Homosexualität ist muslimische Realität
Dennoch ist Homosexualität auch unter Muslimen eine Realität. In der Frühzeit des Islams waren homosexuelle Praktiken auf der arabischen Halbinsel weitestgehend unbekannt. Erst als der Islam sich ausbreitete und in Kontakt mit der römischen und hellenistischen Kultur kam, in denen homosexuelle Praktiken durchaus verbreitet waren, änderte sich dies. So war im Mittelalter die Knabenliebe eine durchaus gängige Form der Lustbefriedigung, und in der islamischen Liebesdichtung fanden sich oft homoerotische Motive.

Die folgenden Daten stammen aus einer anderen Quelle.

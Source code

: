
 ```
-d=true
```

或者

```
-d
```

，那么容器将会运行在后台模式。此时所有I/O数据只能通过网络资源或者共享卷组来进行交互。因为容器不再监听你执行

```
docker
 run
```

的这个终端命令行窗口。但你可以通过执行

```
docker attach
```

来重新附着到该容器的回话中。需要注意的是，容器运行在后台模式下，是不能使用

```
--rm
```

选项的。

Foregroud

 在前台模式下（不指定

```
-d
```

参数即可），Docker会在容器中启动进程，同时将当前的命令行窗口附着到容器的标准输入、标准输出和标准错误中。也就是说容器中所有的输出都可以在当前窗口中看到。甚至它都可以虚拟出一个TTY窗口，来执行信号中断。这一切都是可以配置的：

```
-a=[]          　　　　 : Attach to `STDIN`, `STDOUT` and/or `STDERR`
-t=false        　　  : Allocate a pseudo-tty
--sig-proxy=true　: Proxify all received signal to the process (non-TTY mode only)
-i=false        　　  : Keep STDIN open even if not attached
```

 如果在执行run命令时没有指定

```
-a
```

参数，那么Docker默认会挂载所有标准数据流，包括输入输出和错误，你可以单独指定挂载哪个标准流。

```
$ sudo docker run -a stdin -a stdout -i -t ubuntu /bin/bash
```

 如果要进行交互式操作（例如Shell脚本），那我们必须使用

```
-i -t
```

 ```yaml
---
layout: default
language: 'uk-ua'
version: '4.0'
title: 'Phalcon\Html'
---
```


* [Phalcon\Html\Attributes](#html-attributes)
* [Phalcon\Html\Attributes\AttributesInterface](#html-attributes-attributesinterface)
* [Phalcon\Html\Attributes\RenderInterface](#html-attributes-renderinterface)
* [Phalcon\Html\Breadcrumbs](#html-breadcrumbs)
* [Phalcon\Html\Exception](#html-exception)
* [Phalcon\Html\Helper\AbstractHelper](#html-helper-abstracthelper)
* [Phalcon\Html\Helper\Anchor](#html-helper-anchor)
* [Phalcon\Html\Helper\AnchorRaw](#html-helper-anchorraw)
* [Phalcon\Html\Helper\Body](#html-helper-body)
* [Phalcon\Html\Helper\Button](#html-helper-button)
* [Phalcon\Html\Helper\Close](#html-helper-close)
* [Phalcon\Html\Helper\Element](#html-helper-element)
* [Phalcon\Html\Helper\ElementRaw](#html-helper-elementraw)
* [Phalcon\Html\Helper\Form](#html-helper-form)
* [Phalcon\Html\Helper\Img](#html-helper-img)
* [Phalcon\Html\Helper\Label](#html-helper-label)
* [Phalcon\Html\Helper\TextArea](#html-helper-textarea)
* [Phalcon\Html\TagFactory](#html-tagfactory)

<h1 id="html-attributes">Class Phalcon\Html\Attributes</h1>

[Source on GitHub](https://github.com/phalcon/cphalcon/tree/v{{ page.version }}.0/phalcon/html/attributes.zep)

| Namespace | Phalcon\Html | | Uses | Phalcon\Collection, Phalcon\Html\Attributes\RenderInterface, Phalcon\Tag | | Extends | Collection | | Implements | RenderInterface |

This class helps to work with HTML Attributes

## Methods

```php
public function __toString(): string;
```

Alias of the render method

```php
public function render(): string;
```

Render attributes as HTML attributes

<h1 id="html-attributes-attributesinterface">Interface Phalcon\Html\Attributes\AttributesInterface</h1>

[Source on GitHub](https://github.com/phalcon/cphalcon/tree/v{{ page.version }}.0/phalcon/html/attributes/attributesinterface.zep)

Geht es jedoch nach den islamischen Rechtsgelehrten, so wird Homosexualität mit harten Strafen geahndet. Heute werden die rechtlichen Vorschriften in den verschieden islamischen Staaten unterschiedlich ausgelegt: In säkularen Staaten wie der Türkei ist Homosexualität kein Strafdelikt. In streng islamischen Ländern wie Saudi-Arabien, Iran oder Afghanistan dagegen werden homosexuelle Praktiken sogar mit dem Tode bestraft.